TASK BRIEF. Show only those lines of the entries where the string "breakpoint" is found.

EXTRACTED MATERIAL.

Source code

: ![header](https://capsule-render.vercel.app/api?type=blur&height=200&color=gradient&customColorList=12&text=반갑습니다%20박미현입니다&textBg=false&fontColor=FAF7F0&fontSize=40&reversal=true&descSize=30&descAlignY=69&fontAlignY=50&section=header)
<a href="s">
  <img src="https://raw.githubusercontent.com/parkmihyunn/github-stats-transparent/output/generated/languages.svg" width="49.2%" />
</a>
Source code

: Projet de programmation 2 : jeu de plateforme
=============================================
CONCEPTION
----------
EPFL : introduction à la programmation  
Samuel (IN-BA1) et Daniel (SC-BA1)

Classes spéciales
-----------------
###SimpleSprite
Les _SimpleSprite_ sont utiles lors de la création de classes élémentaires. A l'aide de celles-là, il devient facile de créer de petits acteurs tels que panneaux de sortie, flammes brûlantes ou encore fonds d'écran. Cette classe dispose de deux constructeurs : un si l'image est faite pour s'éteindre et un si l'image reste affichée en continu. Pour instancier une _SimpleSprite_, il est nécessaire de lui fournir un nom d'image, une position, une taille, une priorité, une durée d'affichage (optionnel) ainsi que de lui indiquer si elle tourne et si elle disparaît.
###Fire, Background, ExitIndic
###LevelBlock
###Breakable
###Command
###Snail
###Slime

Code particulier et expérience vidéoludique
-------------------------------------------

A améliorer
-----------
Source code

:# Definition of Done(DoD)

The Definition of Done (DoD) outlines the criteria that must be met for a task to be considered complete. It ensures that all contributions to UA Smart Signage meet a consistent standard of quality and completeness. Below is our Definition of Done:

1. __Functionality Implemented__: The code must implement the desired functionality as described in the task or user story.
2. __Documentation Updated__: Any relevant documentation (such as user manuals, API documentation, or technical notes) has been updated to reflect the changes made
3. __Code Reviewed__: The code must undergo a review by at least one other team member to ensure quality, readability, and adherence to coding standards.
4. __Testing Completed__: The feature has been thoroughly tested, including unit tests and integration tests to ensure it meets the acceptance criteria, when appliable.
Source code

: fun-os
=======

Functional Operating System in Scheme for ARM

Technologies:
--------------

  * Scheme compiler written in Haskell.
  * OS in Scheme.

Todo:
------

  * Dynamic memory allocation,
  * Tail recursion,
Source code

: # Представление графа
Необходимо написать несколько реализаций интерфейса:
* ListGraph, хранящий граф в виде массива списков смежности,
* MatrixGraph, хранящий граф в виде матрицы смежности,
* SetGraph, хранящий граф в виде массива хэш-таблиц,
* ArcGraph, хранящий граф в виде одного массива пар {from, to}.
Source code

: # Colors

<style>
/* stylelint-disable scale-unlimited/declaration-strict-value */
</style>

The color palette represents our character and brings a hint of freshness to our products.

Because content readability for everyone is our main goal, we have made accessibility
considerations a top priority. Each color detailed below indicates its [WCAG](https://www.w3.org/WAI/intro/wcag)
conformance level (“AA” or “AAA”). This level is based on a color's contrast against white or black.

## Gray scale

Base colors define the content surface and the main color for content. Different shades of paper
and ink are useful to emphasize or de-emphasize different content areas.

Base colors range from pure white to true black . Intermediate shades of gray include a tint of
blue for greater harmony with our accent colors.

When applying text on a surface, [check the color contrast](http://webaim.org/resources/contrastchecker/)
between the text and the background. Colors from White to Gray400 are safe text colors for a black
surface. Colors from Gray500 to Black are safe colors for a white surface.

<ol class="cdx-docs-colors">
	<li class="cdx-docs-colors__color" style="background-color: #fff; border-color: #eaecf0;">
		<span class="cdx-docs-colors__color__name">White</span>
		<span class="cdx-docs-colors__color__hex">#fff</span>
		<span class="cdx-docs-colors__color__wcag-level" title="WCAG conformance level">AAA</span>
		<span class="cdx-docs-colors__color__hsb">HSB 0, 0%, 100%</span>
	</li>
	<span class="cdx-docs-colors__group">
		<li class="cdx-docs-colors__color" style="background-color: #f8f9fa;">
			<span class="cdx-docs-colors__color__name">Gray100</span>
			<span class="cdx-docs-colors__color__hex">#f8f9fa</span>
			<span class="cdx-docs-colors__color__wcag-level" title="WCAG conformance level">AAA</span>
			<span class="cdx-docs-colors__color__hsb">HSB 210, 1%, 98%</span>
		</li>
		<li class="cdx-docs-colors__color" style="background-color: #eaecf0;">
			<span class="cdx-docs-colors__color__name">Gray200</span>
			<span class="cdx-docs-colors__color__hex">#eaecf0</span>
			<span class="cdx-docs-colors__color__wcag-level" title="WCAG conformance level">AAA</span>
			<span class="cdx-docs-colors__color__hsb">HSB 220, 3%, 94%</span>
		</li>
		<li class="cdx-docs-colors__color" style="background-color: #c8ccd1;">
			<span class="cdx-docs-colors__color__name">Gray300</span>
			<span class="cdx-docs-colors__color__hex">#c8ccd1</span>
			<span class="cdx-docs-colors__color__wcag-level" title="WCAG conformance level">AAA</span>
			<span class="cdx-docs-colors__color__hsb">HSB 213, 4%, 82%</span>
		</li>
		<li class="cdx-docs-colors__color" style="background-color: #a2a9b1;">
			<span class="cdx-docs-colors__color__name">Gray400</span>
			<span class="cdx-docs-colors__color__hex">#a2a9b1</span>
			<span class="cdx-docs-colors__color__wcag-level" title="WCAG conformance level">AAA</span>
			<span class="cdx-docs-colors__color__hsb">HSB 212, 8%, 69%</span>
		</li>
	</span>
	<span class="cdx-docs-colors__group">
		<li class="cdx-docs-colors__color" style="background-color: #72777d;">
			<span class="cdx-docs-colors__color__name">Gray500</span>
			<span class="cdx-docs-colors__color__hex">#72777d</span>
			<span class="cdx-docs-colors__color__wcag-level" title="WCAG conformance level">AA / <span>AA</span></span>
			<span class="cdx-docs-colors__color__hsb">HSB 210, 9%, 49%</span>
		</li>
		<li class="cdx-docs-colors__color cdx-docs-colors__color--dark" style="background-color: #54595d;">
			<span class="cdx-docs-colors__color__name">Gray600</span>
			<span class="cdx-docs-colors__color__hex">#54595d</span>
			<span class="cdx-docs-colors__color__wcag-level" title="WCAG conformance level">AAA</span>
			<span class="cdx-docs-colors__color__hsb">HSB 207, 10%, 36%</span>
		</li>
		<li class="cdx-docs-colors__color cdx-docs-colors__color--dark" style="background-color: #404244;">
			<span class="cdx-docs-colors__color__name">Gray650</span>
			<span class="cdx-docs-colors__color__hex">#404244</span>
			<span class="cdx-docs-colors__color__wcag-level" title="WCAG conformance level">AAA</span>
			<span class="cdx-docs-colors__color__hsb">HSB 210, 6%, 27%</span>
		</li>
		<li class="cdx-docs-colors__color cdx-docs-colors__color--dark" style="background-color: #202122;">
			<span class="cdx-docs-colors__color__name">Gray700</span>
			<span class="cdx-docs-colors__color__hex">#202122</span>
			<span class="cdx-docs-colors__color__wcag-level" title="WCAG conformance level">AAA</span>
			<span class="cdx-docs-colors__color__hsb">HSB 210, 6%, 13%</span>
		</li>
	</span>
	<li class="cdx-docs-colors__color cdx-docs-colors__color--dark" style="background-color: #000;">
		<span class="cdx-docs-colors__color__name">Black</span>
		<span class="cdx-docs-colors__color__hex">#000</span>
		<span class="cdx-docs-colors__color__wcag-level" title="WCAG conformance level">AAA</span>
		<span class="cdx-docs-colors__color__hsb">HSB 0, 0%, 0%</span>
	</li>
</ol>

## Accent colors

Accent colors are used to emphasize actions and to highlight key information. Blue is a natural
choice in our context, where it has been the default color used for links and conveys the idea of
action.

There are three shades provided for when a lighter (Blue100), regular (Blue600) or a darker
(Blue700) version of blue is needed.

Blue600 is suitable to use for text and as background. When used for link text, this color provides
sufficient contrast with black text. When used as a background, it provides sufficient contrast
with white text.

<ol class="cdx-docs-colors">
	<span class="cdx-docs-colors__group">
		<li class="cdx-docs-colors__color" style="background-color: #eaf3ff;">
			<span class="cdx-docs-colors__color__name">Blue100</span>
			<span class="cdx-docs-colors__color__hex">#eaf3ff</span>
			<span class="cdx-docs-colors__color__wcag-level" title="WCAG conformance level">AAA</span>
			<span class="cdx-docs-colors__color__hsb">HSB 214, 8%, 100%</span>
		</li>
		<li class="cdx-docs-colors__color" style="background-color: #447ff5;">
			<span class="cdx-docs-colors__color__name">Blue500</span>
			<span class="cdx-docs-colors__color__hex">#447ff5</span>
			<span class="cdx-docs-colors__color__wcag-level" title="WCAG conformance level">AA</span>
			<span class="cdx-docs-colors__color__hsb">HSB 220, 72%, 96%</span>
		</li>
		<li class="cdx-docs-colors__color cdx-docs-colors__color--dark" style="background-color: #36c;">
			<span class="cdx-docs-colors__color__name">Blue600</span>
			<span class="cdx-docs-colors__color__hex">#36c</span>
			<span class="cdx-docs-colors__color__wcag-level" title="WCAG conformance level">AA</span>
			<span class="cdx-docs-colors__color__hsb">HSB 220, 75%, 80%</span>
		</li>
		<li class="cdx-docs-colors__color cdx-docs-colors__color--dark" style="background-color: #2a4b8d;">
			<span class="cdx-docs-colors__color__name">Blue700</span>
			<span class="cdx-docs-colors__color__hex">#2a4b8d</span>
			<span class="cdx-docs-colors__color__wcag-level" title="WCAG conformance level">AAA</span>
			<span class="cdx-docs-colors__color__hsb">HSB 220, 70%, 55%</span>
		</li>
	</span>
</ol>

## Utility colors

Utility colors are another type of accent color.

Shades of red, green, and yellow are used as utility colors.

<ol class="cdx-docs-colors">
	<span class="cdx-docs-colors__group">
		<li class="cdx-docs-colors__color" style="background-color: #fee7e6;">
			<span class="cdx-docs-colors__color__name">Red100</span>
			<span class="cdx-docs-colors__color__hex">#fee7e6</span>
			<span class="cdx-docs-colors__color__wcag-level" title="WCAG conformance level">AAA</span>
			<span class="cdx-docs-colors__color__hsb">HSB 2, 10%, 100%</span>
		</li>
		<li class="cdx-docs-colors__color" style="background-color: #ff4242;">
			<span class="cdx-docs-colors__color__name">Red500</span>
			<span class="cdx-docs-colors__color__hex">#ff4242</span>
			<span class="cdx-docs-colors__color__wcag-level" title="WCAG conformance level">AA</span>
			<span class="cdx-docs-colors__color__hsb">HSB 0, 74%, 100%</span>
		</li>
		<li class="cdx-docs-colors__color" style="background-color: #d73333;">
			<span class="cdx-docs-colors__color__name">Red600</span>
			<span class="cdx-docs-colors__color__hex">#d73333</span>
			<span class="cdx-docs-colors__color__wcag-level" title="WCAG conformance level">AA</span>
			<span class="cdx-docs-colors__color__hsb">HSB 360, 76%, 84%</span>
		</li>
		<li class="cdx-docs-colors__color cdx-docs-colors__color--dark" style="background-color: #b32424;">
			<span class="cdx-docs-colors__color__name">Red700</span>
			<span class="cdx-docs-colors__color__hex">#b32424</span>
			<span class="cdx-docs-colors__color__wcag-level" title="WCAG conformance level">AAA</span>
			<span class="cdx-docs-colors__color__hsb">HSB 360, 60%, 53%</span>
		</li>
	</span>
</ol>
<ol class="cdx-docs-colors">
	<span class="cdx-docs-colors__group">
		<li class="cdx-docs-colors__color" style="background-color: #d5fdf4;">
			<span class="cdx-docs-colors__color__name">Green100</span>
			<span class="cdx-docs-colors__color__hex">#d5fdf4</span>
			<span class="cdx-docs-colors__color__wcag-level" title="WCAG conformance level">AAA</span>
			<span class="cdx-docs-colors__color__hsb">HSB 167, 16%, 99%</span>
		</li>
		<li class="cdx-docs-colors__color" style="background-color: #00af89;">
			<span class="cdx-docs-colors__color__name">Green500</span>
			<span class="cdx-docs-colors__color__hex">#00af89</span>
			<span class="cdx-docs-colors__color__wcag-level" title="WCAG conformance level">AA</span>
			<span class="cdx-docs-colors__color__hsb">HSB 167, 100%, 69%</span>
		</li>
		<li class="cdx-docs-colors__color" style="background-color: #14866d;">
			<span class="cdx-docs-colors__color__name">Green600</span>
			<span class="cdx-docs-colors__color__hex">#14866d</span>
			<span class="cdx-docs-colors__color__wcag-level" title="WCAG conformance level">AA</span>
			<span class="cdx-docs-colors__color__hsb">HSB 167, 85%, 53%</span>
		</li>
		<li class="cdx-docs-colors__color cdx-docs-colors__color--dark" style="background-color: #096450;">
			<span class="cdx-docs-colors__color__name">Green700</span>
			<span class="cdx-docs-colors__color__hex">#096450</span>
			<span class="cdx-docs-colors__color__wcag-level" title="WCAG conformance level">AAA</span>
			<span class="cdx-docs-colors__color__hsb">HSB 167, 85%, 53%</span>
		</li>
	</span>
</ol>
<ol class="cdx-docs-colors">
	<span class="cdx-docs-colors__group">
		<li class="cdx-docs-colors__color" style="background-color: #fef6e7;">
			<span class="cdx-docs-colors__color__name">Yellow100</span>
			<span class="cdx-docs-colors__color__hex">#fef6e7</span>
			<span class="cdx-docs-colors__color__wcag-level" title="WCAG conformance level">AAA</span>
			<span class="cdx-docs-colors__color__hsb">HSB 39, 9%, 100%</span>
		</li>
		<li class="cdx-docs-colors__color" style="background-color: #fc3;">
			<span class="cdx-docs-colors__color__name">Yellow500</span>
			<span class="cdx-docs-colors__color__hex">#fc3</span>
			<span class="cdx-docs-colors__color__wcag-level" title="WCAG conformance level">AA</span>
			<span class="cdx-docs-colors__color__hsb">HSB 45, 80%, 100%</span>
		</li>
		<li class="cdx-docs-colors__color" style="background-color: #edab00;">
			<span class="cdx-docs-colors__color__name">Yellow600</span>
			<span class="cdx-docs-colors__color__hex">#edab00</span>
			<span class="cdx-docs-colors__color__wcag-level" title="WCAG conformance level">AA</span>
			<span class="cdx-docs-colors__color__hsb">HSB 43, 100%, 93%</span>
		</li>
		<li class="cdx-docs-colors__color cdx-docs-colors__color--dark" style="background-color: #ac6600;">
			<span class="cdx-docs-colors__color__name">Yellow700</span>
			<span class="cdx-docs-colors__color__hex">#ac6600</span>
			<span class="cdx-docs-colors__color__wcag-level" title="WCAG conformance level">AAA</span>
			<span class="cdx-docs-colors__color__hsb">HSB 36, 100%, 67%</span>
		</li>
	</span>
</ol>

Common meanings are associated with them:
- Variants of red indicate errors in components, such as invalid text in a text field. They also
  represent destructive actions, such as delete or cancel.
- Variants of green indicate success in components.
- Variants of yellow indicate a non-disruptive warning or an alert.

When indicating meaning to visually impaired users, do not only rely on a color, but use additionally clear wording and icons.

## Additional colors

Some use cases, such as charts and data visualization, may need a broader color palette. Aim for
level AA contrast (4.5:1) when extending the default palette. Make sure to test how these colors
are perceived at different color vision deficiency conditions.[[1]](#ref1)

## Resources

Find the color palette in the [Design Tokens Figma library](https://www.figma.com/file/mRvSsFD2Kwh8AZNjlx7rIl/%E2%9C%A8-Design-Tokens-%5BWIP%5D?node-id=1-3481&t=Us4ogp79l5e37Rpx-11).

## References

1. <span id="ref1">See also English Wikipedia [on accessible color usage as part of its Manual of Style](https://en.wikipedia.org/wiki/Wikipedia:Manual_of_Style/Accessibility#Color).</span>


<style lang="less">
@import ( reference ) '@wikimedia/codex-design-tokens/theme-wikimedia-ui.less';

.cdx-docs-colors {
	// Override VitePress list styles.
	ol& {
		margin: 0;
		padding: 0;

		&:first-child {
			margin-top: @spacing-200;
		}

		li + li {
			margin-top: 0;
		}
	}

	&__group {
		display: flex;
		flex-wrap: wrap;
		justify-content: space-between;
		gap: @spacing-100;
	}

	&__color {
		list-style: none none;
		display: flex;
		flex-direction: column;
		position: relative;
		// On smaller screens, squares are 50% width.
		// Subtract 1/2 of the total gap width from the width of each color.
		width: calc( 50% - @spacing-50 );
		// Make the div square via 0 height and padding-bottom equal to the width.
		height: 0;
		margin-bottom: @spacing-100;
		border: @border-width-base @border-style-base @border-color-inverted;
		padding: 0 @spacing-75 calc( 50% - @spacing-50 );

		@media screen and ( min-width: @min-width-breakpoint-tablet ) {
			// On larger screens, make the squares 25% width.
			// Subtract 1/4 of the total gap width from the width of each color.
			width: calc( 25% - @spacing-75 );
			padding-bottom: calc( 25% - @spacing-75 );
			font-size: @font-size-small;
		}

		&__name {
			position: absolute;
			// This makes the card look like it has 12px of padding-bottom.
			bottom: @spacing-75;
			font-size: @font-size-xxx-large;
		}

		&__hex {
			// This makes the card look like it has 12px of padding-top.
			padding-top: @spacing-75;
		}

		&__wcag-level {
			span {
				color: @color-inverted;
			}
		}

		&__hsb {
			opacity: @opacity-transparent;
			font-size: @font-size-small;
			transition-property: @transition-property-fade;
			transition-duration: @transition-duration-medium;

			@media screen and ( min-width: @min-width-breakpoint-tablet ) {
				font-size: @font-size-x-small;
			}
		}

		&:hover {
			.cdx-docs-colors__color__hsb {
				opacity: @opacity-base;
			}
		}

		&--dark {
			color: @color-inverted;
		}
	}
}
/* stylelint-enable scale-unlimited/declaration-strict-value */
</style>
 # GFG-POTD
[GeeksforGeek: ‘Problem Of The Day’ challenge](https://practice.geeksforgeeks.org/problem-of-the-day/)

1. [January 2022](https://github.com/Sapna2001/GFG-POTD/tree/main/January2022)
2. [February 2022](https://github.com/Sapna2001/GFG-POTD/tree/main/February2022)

PROBLEM SOLUTION.
		@media screen and ( min-width: @min-width-breakpoint-tablet ) {
			@media screen and ( min-width: @min-width-breakpoint-tablet ) {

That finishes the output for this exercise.